Limited growth of the mural hematoma was seen with both treatments in approximately one third of patients during the first week after treatment initiation. However, neither AC nor AP agents promote reduction of the lumen or recurrent dissection.

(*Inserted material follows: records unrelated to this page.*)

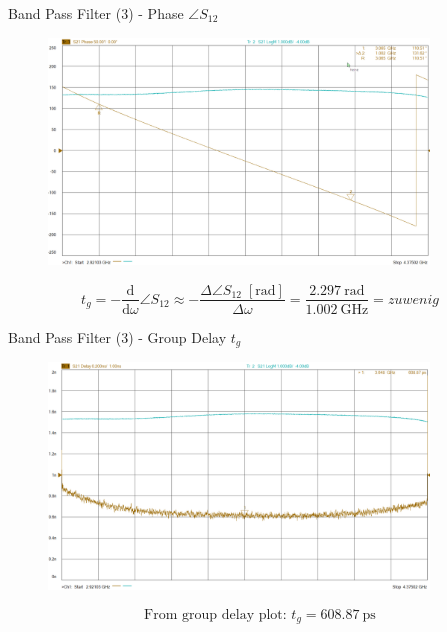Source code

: \documentclass{beamer}
\begin{document}
\begin{frame}[t,fragile]{Band Pass Filter (3) - Phase $\angle S_{12}$}
\begin{figure}
  \centering
  \includegraphics[width=0.9\textwidth]{img/bandpass_phase.png}
\end{figure}
\begin{equation*}
t_g = - \frac{\text{d}}{\text{d}\omega} \angle S_{12} \approx -\frac{\Delta \angle S_{12} \;[\si{\radian}]}{\Delta \omega} = \frac{\SI{2.297}{\radian}}{\SI{1.002}{\GHz}} = zu wenig
\end{equation*}
\end{frame}

\begin{frame}[t,fragile]{Band Pass Filter (3) - Group Delay $t_g$}
\begin{figure}
  \centering
  \includegraphics[width=0.9\textwidth]{img/bandpass_groupdelay.png}
\end{figure}
\begin{equation*}
\text{From group delay plot: }t_g = \SI{608.87}{\pico\second}
\end{equation*}
\end{frame}
\end{document}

在自发性颈内动脉夹层(CAD)的情况下,使用抗凝或抗血小板(AP)药物进行治疗可以避免发生缺血性中风。尽管主张立即抗凝(AC),但缺乏随机试验的证据。由于 CAD 的特征是血液在血管壁上的积聚,因此在 AC 下,夹层血肿可能会扩大,随后管腔变窄。尽管文献中缺乏关于壁血肿增大的直接证据,但这种并发症可能不仅是理论上的。通过颈部横断面上的磁共振成像(MRI)对壁血肿进行检测,是目前的诊断金标准。我们的目的是使用专门的动脉壁颈 MRI 来比较 CAD 患者在治疗开始后第一周内壁血肿的演变情况(AP 药物组:groupAP,AC 组:groupAC)。
本研究得到法兰西岛第三大学伦理委员会的批准。豁免了知情同意。手稿的准备符合 STROBE 声明。在入院时(MRI1)和治疗开始后的第一周内(MRI2)进行快速自旋回波 T1 加权脂肪抑制轴向序列。两位读者测量了血肿体积、血肿的颅尾长度和管腔通畅性,并对早期复发 CAD 进行了检查。他们还分别在弥散加权成像(DWI)和梯度回波 T2(T2*)序列上检查了脑缺血性病变的扩展或复发和出血性转化。
该人群包括 44 名患者(31 名在 groupAC 组,13 名在 groupAP 组),共有 49 例 CAD(35 例颈动脉,14 例椎动脉)。两组均未发生复发性 CAD 和管腔狭窄。我们未观察到复发性 DWI 病变或出血性转化。观察者间的一致性[组内相关系数(95%CI)]在体积测量方面非常好[volume1 和 volume2 的分别为 0.98(0.97-0.99)和 0.99(0.98-1.0)]。两组治疗后血肿体积和长度均减小(体积:groupAC -13 ± 22%,groupAP -12 ± 24%,p = 0.33;长度:groupAC -10 ± 27%,groupAP -10 ± 20%,p = 0.18),但每组约三分之一的患者的壁血肿有一定程度的增长,长度也有所增加。
在治疗开始后第一周内,两种治疗方法均有约三分之一的患者的壁血肿有一定程度的增长。然而,AC 和 AP 药物均不能促进管腔狭窄的减少或复发性夹层。